On May 7 I was traveling home to Kansas with my son who just finished his second year of college. We passed through Illinois and Missouri. I was unprepared for what I saw when we drove by the tributaries of the Mississippi River.
I had heard the news, but had no idea of the magnitude and the widespread destruction caused by the vast ocean of water.
Several days after returning home, I was watching the news and observed highlights of the Army Corps of Engineers blasting holes in a levee at Birds Point, Ill., inundating an estimated 200 square miles of farmland and damaging or destroying 100 homes. The purpose was to spare Cairo, Ill., population 2,800 people.
On May 14, the Corp opened the Morganza Spillway, La. It is a massive apparatus built in the 1920s that has remained closed for nearly 40 years. The hope was to prevent massive flooding in Baton Rouge and New Orleans.
The outcome of opening the spillway was to divert flood waters into sparsely populated areas in southeast Louisiana. That’s right–farm country or about 3 million acres of farmland.
By opening the spillway, the water was released and eventually blanketed more than 3,000 square miles, leaving standing water up to 25 inches high. It has flooded thousands of homes and acres of farmland along a 100-mile stretch in Louisiana.
The Corp called it a hugh success.
The farmers call it a disaster.
Losses to the farming community are in the billions of dollars. It has been estimated that millions of acres of soybean, rice, winter wheat crop and corn will be lost from this year’s production. These losses are not only cost the farmers, but will result in enormous economic loss for each state located along the Mississippi River.
Plus, it could be years before the farmland is restored and the infrastructure is rebuilt.
Some of the farmers are filing a lawsuit to compel the Corps to compensate them for their damages.
It could be argued that farmers knew exactly what they were getting into when they purchased their farms near these tributaries, spillways or levies.
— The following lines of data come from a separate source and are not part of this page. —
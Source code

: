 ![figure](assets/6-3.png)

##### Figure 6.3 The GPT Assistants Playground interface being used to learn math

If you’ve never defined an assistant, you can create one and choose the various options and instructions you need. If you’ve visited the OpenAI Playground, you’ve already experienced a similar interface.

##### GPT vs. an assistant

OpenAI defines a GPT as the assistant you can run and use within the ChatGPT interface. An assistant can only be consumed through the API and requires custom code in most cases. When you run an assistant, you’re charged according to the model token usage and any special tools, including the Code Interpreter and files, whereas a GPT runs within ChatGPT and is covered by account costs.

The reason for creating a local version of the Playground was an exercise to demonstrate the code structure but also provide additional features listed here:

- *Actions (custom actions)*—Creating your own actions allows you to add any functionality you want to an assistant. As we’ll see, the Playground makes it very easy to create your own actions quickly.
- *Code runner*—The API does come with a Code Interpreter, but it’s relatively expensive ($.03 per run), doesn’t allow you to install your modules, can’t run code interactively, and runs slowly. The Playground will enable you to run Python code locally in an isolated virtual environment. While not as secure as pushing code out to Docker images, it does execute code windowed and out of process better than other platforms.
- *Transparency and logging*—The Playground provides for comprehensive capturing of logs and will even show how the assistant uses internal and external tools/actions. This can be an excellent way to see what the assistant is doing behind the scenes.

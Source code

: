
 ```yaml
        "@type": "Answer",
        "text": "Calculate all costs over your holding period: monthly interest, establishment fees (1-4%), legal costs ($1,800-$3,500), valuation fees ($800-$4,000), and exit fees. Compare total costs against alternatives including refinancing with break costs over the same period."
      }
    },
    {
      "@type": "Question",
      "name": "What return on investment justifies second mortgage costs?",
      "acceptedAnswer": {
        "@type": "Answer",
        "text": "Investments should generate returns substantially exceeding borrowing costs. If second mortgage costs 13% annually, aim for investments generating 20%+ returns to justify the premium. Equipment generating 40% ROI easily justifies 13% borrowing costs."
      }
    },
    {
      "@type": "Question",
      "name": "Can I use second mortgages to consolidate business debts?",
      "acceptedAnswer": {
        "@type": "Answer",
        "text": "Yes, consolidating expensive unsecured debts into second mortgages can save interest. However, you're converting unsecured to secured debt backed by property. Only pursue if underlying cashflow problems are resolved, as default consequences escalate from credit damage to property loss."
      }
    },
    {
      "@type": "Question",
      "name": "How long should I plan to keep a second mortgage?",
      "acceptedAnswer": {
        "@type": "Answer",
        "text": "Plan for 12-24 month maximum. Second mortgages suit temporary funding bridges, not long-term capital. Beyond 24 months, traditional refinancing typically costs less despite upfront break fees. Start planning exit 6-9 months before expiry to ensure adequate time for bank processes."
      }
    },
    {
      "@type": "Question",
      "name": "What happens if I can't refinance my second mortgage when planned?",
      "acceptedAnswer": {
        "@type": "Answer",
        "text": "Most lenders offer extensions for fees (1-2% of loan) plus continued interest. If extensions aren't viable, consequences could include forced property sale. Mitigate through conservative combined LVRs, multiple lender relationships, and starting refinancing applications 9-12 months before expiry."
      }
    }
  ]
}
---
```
Couldn’t the same be said for the folks and businesses (oil refineries) located in Cairo Ill., Baton Rouge and New Orleans, La.?
Keep in mind most of these folks were banking on the Army Corp of Engineers designing a levee system that was built to withstand a greater than 1-in-500 year flood, whereas this flood has been estimated at “only” a 1-in-100 to 1-in-300 year flood.
In the coming weeks remember your farming community that became the sacrificial lamb from the Ohio valley to the Gulf of Mexico.